Kommunikative Polarisierung
In seinen Forschungen hat Kumkar herausgefunden, dass es bei den Menschen nicht so sehr um Politik, sondern um Kommunikation geht. Sie beklagen, dass man früher trotz unterschiedlicher Meinung miteinander reden konnte und die nicht mehr so ist. Er nennt dies Kommunikative Polarisierung. Ein Konflikt zwischen Extremmeinungen wird oft nur unterstellt.
Als Beispiel nennt er den Beschluss der Bundestagspräsidentin Julia Klöckner. Sie positioniert sich zwischen zwei Lagern, die sich gar nicht zu Wort gemeldet habe.
Eine kommunikative Polarisierung hält er für unvermeidlich, denn moderne Politik operiert über Konflikt. . Auch Medien prämieren Konflikt – mit Aufmerksamkeit, in Talkshows oder Leitartikeln. Es knallt dauernd, weil das auch unterhaltsam ist.
AfD als Fundamentalopposition
Die AfD hat es geschafft, sich als Fundamentalopposition zu präsentieren. Die anderen Parteien machen dabei mit – so der Ministerpräsident von Brandenburg Dietmar Woidke, der mit der Parole „Wir gegen die“ die Wahlen gewonnen hat. Diese Polarisierung hat die Wahlbeteiligung erhöht.
Die Ergebnisse der Bundestagswahl bei jungen Menschen zeigen, dass diese weniger Skrupel haben, extreme Parteien zu wählen.
Soziale Medien als wichtiger Faktor
Es gibt Selbstbestätigungszirkel, in denen sich Menschen nur mit Meinungen umgeben, die ihr eigenen widersprechen. Viele nutzen aber Meiden auch, um sich über Unterschiede zu informieren.
Meinungen richten sich an vermeintlichen Extremen aus, viele sehen sich selbst in der Mitte und halten die anderen für Extremisten.
Die Kampagne gegen Frauke Brosius-Gersdorf hat gezeigt, wie über soziale Medien eine Kandidatin für das Bundesverfassungsgericht verhindert werden kann. Er betont aber, dass nicht nur die AfD auf Polarisierung setzt, die Linke setzt auf Konflikt: Verbraucher gegen Konzerne, Mieter gegen Vermieter.
Gegensätze offenlegen und Konflikte suchen
Kumkar fordert, dass d Politik und Gesellschaft keine Scheu haben sollte, Gegensätze offenzulegen und Konflikte zu suchen – auch wenn sie polarisieren. Neben Migration fodert er auch Diskussionen über Klimapolitik, sozialer Ungleichheit, Wohnungspolitik? Da gibt es Interessenkonflikte, und die gilt es auszutragen.
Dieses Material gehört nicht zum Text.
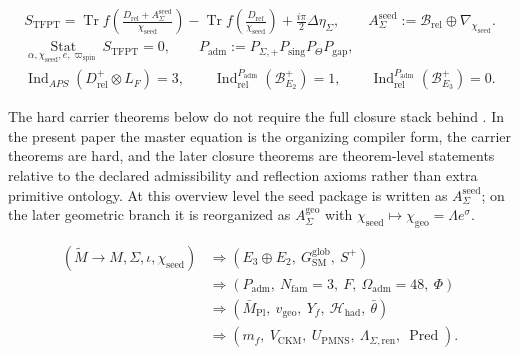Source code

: \documentclass[11pt,a4paper]{article}
\theoremstyle{definition}
\theoremstyle{remark}
\newcommand{\Seam}{\Sigma}
\newcommand{\inv}{\iota}
\newcommand{\Mpl}{\bar M_{\mathrm{Pl}}}
\newcommand{\SM}{\mathrm{SM}}
\newcommand{\Oadm}{\Omega_{\mathrm{adm}}}
\newcommand{\Hhad}{\mathcal H_{\mathrm{had}}}
\newcommand{\Pred}{\operatorname{Pred}}
\newcommand{\chiseed}{\chi_{\mathrm{seed}}}
\newcommand{\chigeo}{\chi_{\mathrm{geo}}}
\newcommand{\vgeo}{v_{\mathrm{geo}}}
\newcommand{\Padm}{P_{\mathrm{adm}}}
\newcommand{\wspin}{\varpi_{\mathrm{spin}}}
\begin{document}
\begin{tcolorbox}[colback=blue!3, colframe=blue!50!black, breakable,
    title={\textbf{TFPT master equation and selectors}}, fonttitle=\bfseries]
\begin{equation}
\label{eq:tfpt-master}
\begin{aligned}
S_{\mathrm{TFPT}}
=
\operatorname{Tr}f\!\left(\frac{D_{\mathrm{rel}}+A_{\Sigma}^{\mathrm{seed}}}{\chiseed}\right)
-
\operatorname{Tr}f\!\left(\frac{D_{\mathrm{ref}}}{\chiseed}\right)
+\frac{i\pi}{2}\Delta\eta_\Sigma,
\qquad
A_{\Sigma}^{\mathrm{seed}}:=\mathcal B_{\mathrm{rel}}\oplus\nabla_{\chiseed}.
\end{aligned}
\end{equation}
\begin{equation}
\label{eq:tfpt-selectors}
\begin{aligned}
\operatorname*{Stat}_{\alpha,\chiseed,e,\wspin}S_{\mathrm{TFPT}}=0,
\qquad
\Padm:=P_{\Seam,+}P_{\mathrm{sing}}P_\Theta P_{\mathrm{gap}},
\\
\operatorname{Ind}_{APS}(D^+_{\mathrm{rel}}\otimes L_F)=3,
\qquad
\operatorname{Ind}^{\Padm}_{\mathrm{rel}}(\mathcal B^+_{E_2})=1,
\qquad
\operatorname{Ind}^{\Padm}_{\mathrm{rel}}(\mathcal B^+_{E_3})=0.
\end{aligned}
\end{equation}
\end{tcolorbox}

The hard carrier theorems below do not require the full closure stack behind . In the present paper the master equation is the organizing compiler form, the carrier theorems are hard, and the later closure theorems are theorem-level statements relative to the declared admissibility and reflection axioms rather than extra primitive ontology. At this overview level the seed package is written as $A_{\Sigma}^{\mathrm{seed}}$; on the later geometric branch it is reorganized as $A_{\Sigma}^{\mathrm{geo}}$ with $\chiseed\mapsto\chigeo=\Lambda e^\sigma$.

\begin{tcolorbox}[colback=blue!3, colframe=blue!50!black, breakable,
    title={\textbf{Carrier-first compiler chain}}, fonttitle=\bfseries]
\begin{equation}
\label{eq:compiler-chain}
\begin{aligned}
(\widetilde M\to M,\Seam,\inv,\chiseed)
&\Rightarrow
(E_3\oplus E_2,\ G_{\SM}^{\mathrm{glob}},\ S^+)\\
&\Rightarrow
( \Padm,\ N_{\mathrm{fam}}=3,\ F,\ \Oadm=48,\ \Phi)\\
&\Rightarrow
( \Mpl,\ \vgeo,\ Y_f,\ \Hhad,\ \bar\theta )\\
&\Rightarrow
(m_f,\ V_{\mathrm{CKM}},\ U_{\mathrm{PMNS}},\ \Lambda_{\Seam,\mathrm{ren}},\ \Pred).
\end{aligned}
\end{equation}
\end{tcolorbox}
\end{document}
Seine Schlussfolgerung: Wir sollten uns trauen zu polarisieren: Die Demokratie hält nicht, weil alle sie und einander gut finden. Die Demokratie hält, weil und wenn sie sich darin bewährt, mit Uneinigkeit umzugehen.
Wem nützt Polarisierung?
Peter Laudenbach stellt in der Süddeutschen Zeitung das Buch von Nils Kumkar vor.
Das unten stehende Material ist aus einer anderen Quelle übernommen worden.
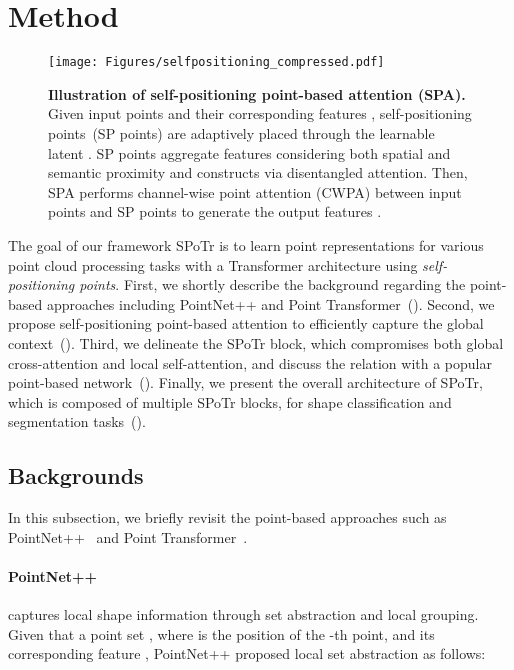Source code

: \documentclass[10pt,twocolumn,letterpaper]{article}
\begin{document}
%
 \section{Method}
    \label{sec:3}
\begin{figure*}[t] 
\centering
\texttt{[image: Figures/selfpositioning\_compressed.pdf]}
\caption{{{\textbf{Illustration of self-positioning point-based attention (SPA).} Given input points  and their corresponding features , self-positioning points~(SP points)  are adaptively placed through the learnable latent . SP points aggregate features considering both spatial and semantic proximity and constructs  via disentangled attention. Then, SPA performs channel-wise point attention (CWPA) between input points and SP points to generate the output features .
}}}
\label{fig:fig2}
\end{figure*} 
The goal of our framework SPoTr is to learn point representations for various point cloud processing tasks with a Transformer architecture using \textit{self-positioning points}.
First, we shortly describe the background regarding the point-based approaches including PointNet++ and Point Transformer~(). 
Second, we propose self-positioning point-based attention to efficiently capture the global context~().
Third, we delineate the SPoTr block, which compromises both global cross-attention and local self-attention, and discuss the relation with a popular point-based network~(). 
Finally, we present the overall architecture of SPoTr, which is composed of multiple SPoTr blocks, for shape classification and segmentation tasks~().



     \subsection{Backgrounds}
    \label{sec:3.1}




In this subsection, we briefly revisit the point-based approaches such as  PointNet++~\cite{qi2017pointnet++} and Point Transformer~\cite{zhao2021point}.









\paragraph{PointNet++~\cite{qi2017pointnet++}} captures local shape information through set abstraction and local grouping.
Given that a point set , where  is the position of the -th point, and its corresponding feature , PointNet++ proposed local set abstraction as follows:
\end{document}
Polarisierung als Aufmerksamkeitsverstärker
Kumkar untersucht nicht die Streitthemen, sondern die Wahrnehmung: Wovon reden wir, wenn wir von Polarisierung reden? Die Pole von Debatten stellten eine Magnetfeld dar, der die gesamte Debatte strukturiert. Dabei stehen die meisten Menschen in der Mitte. Treiber dieser Dramaturgie sind die Funktionsweisen sozialer Medien. Die Polarisierung sind Aufmerksamkeitsverstärker, Interpretationsschema oder Mittel zur Komplexitätsreduktion: Richtet sich die Debatte an zwei entgegengesetzten Polen aus, ist sie gleich viel übersichtlicher.
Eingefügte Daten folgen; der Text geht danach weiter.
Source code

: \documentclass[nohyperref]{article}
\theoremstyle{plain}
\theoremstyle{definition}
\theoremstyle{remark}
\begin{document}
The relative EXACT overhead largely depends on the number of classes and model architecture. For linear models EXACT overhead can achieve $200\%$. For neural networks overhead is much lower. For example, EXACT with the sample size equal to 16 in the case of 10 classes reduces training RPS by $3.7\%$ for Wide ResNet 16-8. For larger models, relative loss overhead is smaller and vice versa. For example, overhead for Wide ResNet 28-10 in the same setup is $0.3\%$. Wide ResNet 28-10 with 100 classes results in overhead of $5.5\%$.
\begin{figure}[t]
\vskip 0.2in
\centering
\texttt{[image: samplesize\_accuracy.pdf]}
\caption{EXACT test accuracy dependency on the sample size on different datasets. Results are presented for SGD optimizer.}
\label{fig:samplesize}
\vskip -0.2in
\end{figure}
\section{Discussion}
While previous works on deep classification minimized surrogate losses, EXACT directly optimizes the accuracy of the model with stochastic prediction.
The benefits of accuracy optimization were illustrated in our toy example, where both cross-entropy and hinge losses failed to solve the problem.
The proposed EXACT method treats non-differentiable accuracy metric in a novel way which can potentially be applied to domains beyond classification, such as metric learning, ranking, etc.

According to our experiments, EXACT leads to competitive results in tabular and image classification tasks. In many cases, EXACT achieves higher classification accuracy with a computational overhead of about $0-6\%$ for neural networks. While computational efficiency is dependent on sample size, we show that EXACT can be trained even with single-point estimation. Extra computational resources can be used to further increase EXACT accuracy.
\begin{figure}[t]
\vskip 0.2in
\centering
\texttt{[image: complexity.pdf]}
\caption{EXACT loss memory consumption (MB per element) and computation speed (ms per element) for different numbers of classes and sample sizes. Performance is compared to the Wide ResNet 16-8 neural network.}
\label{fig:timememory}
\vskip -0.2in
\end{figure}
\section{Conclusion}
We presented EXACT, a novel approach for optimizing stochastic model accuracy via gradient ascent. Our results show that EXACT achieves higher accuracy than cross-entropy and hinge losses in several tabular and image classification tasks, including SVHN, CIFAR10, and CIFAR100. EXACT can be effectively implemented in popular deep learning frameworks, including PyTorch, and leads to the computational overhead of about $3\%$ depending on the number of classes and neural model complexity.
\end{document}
Konflikte sind der Normalfall
Konflikte sind für Kumkar ein Kennzeichen liberaler Demokratie und nicht unbedingt ein Krisensymptom – sondern der Normalfall. Polarisierung ist kein Grund zur Panik, sondern hochfunktional und unvermeidlich. Politische Wirkung entwickelt, wer die Streitthemen setzt – und seien es alberne Petitessen wie die Verwendung geschlechtergerechter Sprache im amtlichen Schriftverkehr.
AfD nutzt Themen zur Polarisierung
Für die AfD läuft alles nach Plan und nutzt die Konflikteskalation als Selbstzeck: Wir gegen alle anderen. Deshalb wirken die Forderungen nach „inhaltlich stellen“ ins Leere. Die AfD wird jedes Reiz- und Triggerthemen durch ein weiteres ersetzen. Auch wenn kein einziger Migrant mehr nach Deutschland kommen sollte, wird sich das Polarisierungsunternehmen AfD nicht auflösen, sondern die Leerstelle mit anderen Feindbildern besetzen. Die AfD wendet sich gegen die Spielregeln, gegen die Politik und das System. Sie beteiligen sich an der Debatte um den Debattenraum zu zerstören.